And we have the discovery of an ancient South American drug stash stored in a pouch made out of fox snouts to thank for that.

According to a study published Monday, a team of archaeologists discovered a “ritual bundle” in southwestern Bolivia that included, among other items, a large leather bag, a “snuffing tablet” that would have been used to grind plants, a “snuffing tube” for ingesting the substances and a pouch fashioned with the snouts of three foxes. Researchers at UC Berkeley tested a sample taken from inside the pouch to discover at least five plant-based psychoactive substances, including dimethyltryptamine (DMT) and harmine, both of which are key ingredients in ayahuasca.

Ayahuasca, a psychedelic brew typically associated with indigenous people from Amazonian cultures, produces strong and vivid hallucinations and has been used for spiritual healing facilitated by shamans. DMT—like marijuana—is considered an illegal Schedule I substance in the U.S.

The new findings, published in the journal Proceedings of the National Academy of Sciences, come as a handful of city and state governments in the U.S. are considering measures to decriminalize psychedelic drugs, including psilocybin. On Tuesday, for example, Denver voters could make their city the first in the U.S. to decriminalize psychedelic mushrooms.

The stash found at the Bolivian site also contained evidence suggesting that psychedelic mushrooms were once part of the drug collection.

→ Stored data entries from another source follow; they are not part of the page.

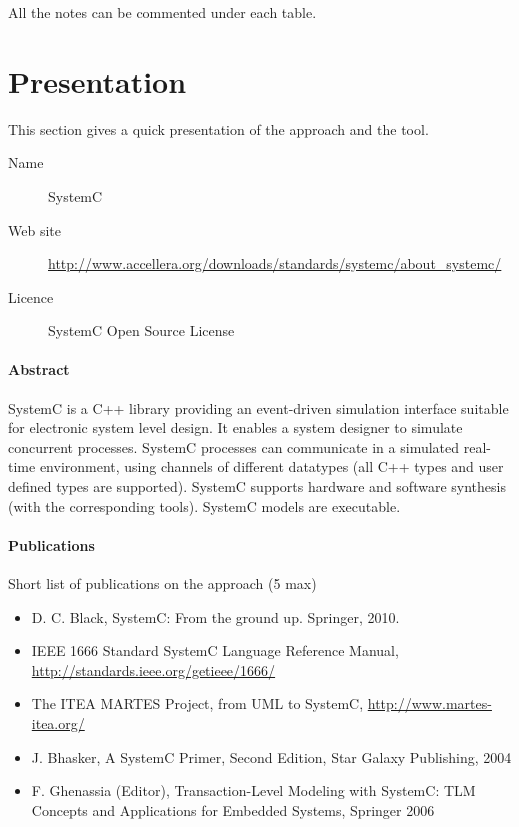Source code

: All the notes can be commented under each table.

\section{Presentation}

This section gives a quick presentation of the approach and the tool.

\begin{description}
\item[Name] SystemC
\item[Web site] \url{http://www.accellera.org/downloads/standards/systemc/about_systemc/}
\item[Licence] SystemC Open Source License
\end{description}

\paragraph{Abstract}

SystemC is a C++ library providing an event-driven simulation interface suitable for electronic system level design. It enables a system designer to simulate concurrent processes. SystemC processes can communicate in a simulated real-time environment, using channels of different datatypes (all C++ types and user defined types are supported). SystemC supports hardware and software synthesis (with the corresponding tools). SystemC models are executable.


\paragraph{Publications} Short list of publications on the approach (5 max)

\begin{itemize}
\item D. C. Black, SystemC: From the ground up. Springer, 2010.
\item IEEE 1666 Standard SystemC Language Reference Manual, \url{http://standards.ieee.org/getieee/1666/}
\item The ITEA MARTES Project, from UML to SystemC, \url{http://www.martes-itea.org/}
\item J. Bhasker, A SystemC Primer, Second Edition, Star Galaxy Publishing, 2004
\item F. Ghenassia (Editor), Transaction-Level Modeling with SystemC: TLM Concepts and Applications for Embedded Systems, Springer 2006
\end{itemize}

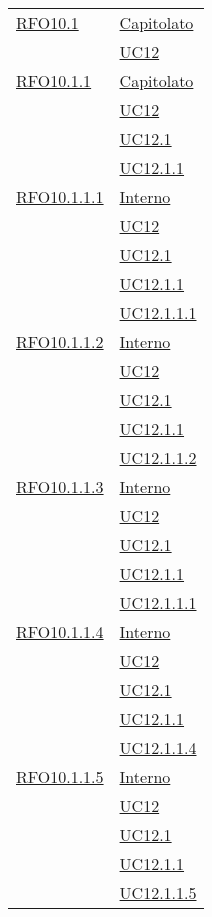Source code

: \begin{longtable}{|>{\centering}m{5cm}|m{5cm}<{\centering}|}
 \hyperlink{RFO10.1}{RFO10.1} 
  & \hyperlink{Capitolato}{Capitolato}\\
& \hyperref[UC12]{UC12}\\\hline

 \hyperlink{RFO10.1.1}{RFO10.1.1} 
  & \hyperlink{Capitolato}{Capitolato}\\
& \hyperref[UC12]{UC12}\\
& \hyperref[UC12.1]{UC12.1}\\
& \hyperref[UC12.1.1]{UC12.1.1}\\\hline

 \hyperlink{RFO10.1.1.1}{RFO10.1.1.1} 
 & \hyperlink{Interno}{Interno}\\
& \hyperref[UC12]{UC12}\\
& \hyperref[UC12.1]{UC12.1}\\
& \hyperref[UC12.1.1]{UC12.1.1}\\
& \hyperref[UC12.1.1.1]{UC12.1.1.1}\\\hline

 \hyperlink{RFO10.1.1.2}{RFO10.1.1.2} 
 & \hyperlink{Interno}{Interno}\\
& \hyperref[UC12]{UC12}\\
& \hyperref[UC12.1]{UC12.1}\\
& \hyperref[UC12.1.1]{UC12.1.1}\\
& \hyperref[UC12.1.1.2]{UC12.1.1.2}\\\hline

 \hyperlink{RFO10.1.1.3}{RFO10.1.1.3} 
 & \hyperlink{Interno}{Interno}\\
& \hyperref[UC12]{UC12}\\
& \hyperref[UC12.1]{UC12.1}\\
& \hyperref[UC12.1.1]{UC12.1.1}\\
& \hyperref[UC12.1.1.1]{UC12.1.1.1}\\\hline

 \hyperlink{RFO10.1.1.4}{RFO10.1.1.4} 
 & \hyperlink{Interno}{Interno}\\
& \hyperref[UC12]{UC12}\\
& \hyperref[UC12.1]{UC12.1}\\
& \hyperref[UC12.1.1]{UC12.1.1}\\
& \hyperref[UC12.1.1.4]{UC12.1.1.4}\\\hline

 \hyperlink{RFO10.1.1.5}{RFO10.1.1.5} 
 & \hyperlink{Interno}{Interno}\\
& \hyperref[UC12]{UC12}\\
& \hyperref[UC12.1]{UC12.1}\\
& \hyperref[UC12.1.1]{UC12.1.1}\\
& \hyperref[UC12.1.1.5]{UC12.1.1.5}\\\hline


\end{longtable}
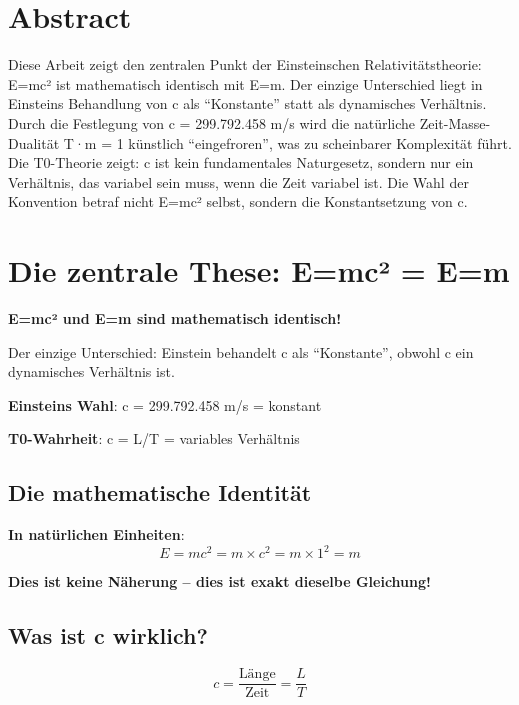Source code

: \section*{Abstract}
		Diese Arbeit zeigt den zentralen Punkt der Einsteinschen Relativitätstheorie: E=mc² ist mathematisch identisch mit E=m. Der einzige Unterschied liegt in Einsteins Behandlung von c als ``Konstante'' statt als dynamisches Verhältnis. Durch die Festlegung von c = 299.792.458 m/s wird die natürliche Zeit-Masse-Dualität T·m = 1 künstlich ``eingefroren'', was zu scheinbarer Komplexität führt. Die T0-Theorie zeigt: c ist kein fundamentales Naturgesetz, sondern nur ein Verhältnis, das variabel sein muss, wenn die Zeit variabel ist. Die Wahl der Konvention betraf nicht E=mc² selbst, sondern die Konstantsetzung von c.

	
	
	
	\section{Die zentrale These: E=mc² = E=m}
	
	\begin{tcolorbox}[colback=red!5!white,colframe=red!75!black,title=Die zentrale Erkenntnis]
		\textbf{E=mc² und E=m sind mathematisch identisch!}
		
		Der einzige Unterschied: Einstein behandelt c als ``Konstante'', obwohl c ein dynamisches Verhältnis ist.
		
		\textbf{Einsteins Wahl}: c = 299.792.458 m/s = konstant
		
		\textbf{T0-Wahrheit}: c = L/T = variables Verhältnis
	\end{tcolorbox}
	
	\subsection{Die mathematische Identität}
	
	\textbf{In natürlichen Einheiten}:
	\begin{equation}
		E = mc^2 = m \times c^2 = m \times 1^2 = m
	\end{equation}
	
	\textbf{Dies ist keine Näherung – dies ist exakt dieselbe Gleichung!}
	
	\subsection{Was ist c wirklich?}
	
	\begin{equation}
		c = \frac{\text{Länge}}{\text{Zeit}} = \frac{L}{T}
	\end{equation}
	

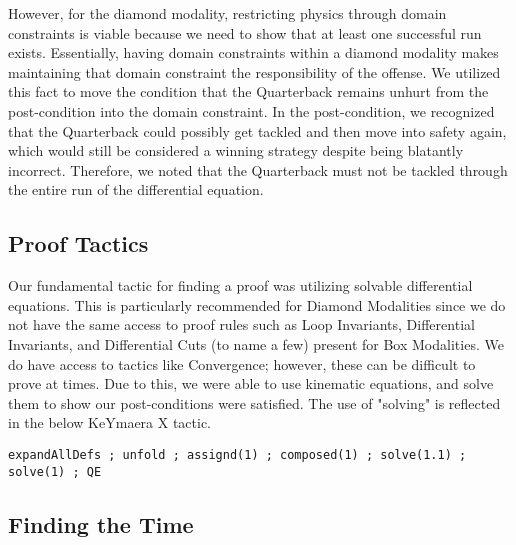 However, for the diamond modality, restricting physics through domain constraints is viable because we need to show that at least one successful run exists. Essentially, having domain constraints within a diamond modality makes maintaining that domain constraint the responsibility of the offense. We utilized this fact to move the condition that the Quarterback remains unhurt from the post-condition into the domain constraint. In the post-condition, we recognized that the Quarterback could possibly get tackled and then move into safety again, which would still be considered a winning strategy despite being blatantly incorrect. Therefore, we noted that the Quarterback must not be tackled through the entire run of the differential equation.

\subsection{Proof Tactics}

\quad Our fundamental tactic for finding a proof was utilizing solvable differential equations. This is particularly recommended for Diamond Modalities since we do not have the same access to proof rules such as Loop Invariants, Differential Invariants, and Differential Cuts (to name a few) present for Box Modalities. We do have access to tactics like Convergence; however, these can be difficult to prove at times. Due to this, we were able to use kinematic equations, and solve them to show our post-conditions were satisfied. The use of "solving" is reflected in the below KeYmaera X tactic. 

\begin{lstlisting}
expandAllDefs ; unfold ; assignd(1) ; composed(1) ; solve(1.1) ; solve(1) ; QE
\end{lstlisting}


\subsection{Finding the Time}

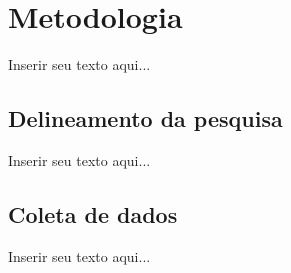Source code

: %
%

\chapter{Metodologia}

Inserir seu texto aqui...

\section{Delineamento da pesquisa}

Inserir seu texto aqui...

\section{Coleta de dados}

Inserir seu texto aqui...
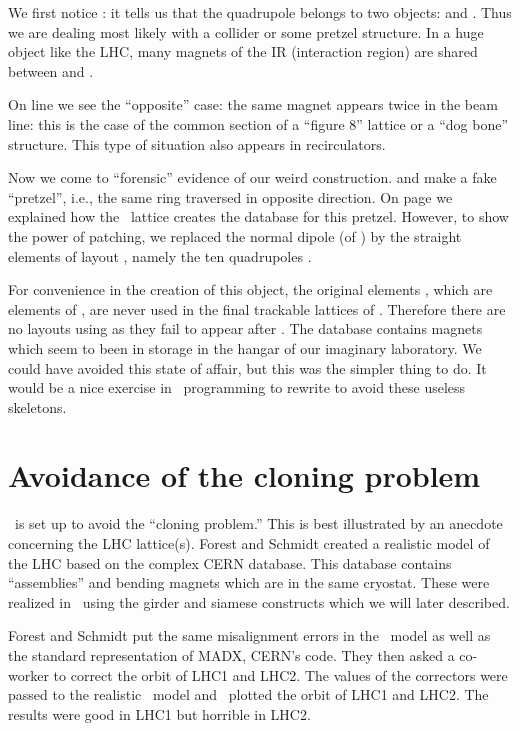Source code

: We first notice : it tells us that the quadrupole  belongs to two objects:   and . Thus we are dealing most likely with a collider or some pretzel structure. In a huge object like the LHC, many magnets of the IR (interaction region) are shared between  and .

On line  we see the ``opposite'' case: the same magnet appears twice in the beam line: this is the case of the common section of a ``figure 8'' lattice or a ``dog bone'' structure. This type of situation also appears in recirculators. 

Now we come to ``forensic'' evidence of our weird construction.  and  make a fake ``pretzel'', i.e., the same ring traversed in opposite direction. On  page \pageref{lin:psr1.append.L2} we explained how  the \DNA\ lattice  creates the database for this pretzel. However, to show the power of patching, we replaced the normal dipole  (of ) by the straight elements of layout , namely the ten quadrupoles .

For convenience in the creation of this object, the original elements , which are elements of ,  are never used in the final trackable lattices of . Therefore there are no layouts using  as they fail to appear after .  The database  contains magnets which seem to been in storage in the hangar of our imaginary laboratory. We could have avoided this state of affair, but this was the simpler thing to do. It would be a nice exercise in \PTC\ programming to rewrite  to avoid these useless skeletons. 

\section{Avoidance of the cloning problem}
\label{sec:model.clone}


 \PTC\ is set up to avoid the ``cloning problem.'' This is best illustrated by an anecdote concerning the LHC lattice(s). Forest and Schmidt created a realistic model of the LHC based on the complex CERN database. This database contains ``assemblies'' and bending magnets which are in the same cryostat. These were realized in \PTC\ using the girder and siamese constructs which we will later described.

Forest and Schmidt put the same misalignment errors in the \PTC\ model as well as the standard representation of MADX, CERN's code. They then asked a co-worker to correct the orbit of LHC1 and LHC2. The values of the correctors were passed to the realistic \PTC\ model and \PTC\ plotted the orbit of LHC1 and LHC2.  The results were good in LHC1 but horrible in LHC2.


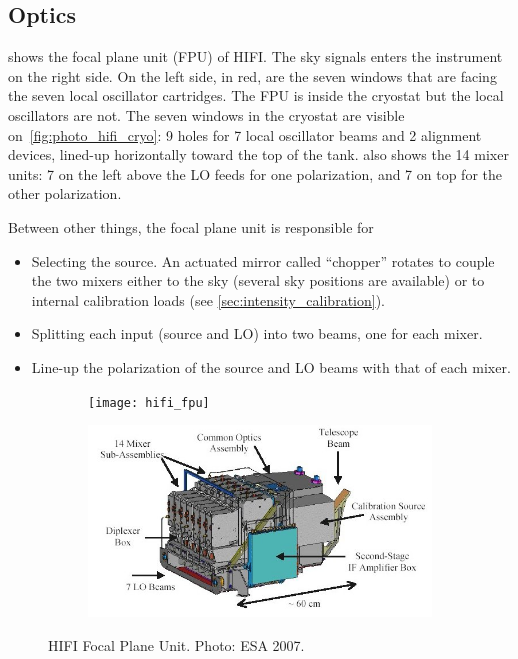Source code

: \subsection{Optics}

 shows the focal plane unit (FPU) of HIFI.
The sky signals enters the instrument on the right side.
On the left side, in red, are the seven windows that are facing the seven local oscillator cartridges.
The FPU is inside the cryostat but the local oscillators are not.
The seven windows in the cryostat are visible on~\cref{fig:photo_hifi_cryo}: 9 holes for 7 local oscillator beams and 2 alignment devices, lined-up horizontally toward the top of the tank.
 also shows the 14 mixer units: 7 on the left above the LO feeds for one polarization, and 7 on top for the other polarization.

\begin{samepage}
Between other things, the focal plane unit is responsible for
\begin{itemize}[nolistsep,noitemsep]
    \item Selecting the source.  An actuated mirror called ``chopper'' rotates to couple the two mixers either to the sky (several sky positions are available) or to internal calibration loads (see \cref{sec:intensity_calibration}).
    \item Splitting each input (source and LO) into two beams, one for each mixer.
    \item Line-up the polarization of the source and LO beams with that of each mixer.
\end{itemize}
\end{samepage}

\begin{figure}
    \centering
    \begin{subfigure}[c]{.4\textwidth}
        \texttt{[image: hifi\_fpu]}
    \end{subfigure}%
    \begin{subfigure}[c]{.6\textwidth}
        \includegraphics[width=\textwidth]{hifi_fpu_schematic}
    \end{subfigure}
    \caption{HIFI Focal Plane Unit.  Photo: ESA 2007.}
    \label{fig:photo_hifi_fpu}
\end{figure}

“While psilocin was not in our initial compound screenings, the presence of a peak at the retention times and transitions, corresponding to psilocin, suggests it was in the original sample,” the study says. “Psilocin is also a tryptamine…and it may be possible that its presence in the sample is derived from a psilocin containing fungus.”

Melanie Miller, a postdoctoral fellow at the University of Otago in New Zealand, is the study’s lead author. She traveled to Bolivia during her doctoral studies at UC Berkeley to join other archaeologists as they underwent an excavation project in the Sora River valley, located in Bolivia’s Lípez highlands. There, the team discovered the artifacts inside a cave thought to once have been a burial site.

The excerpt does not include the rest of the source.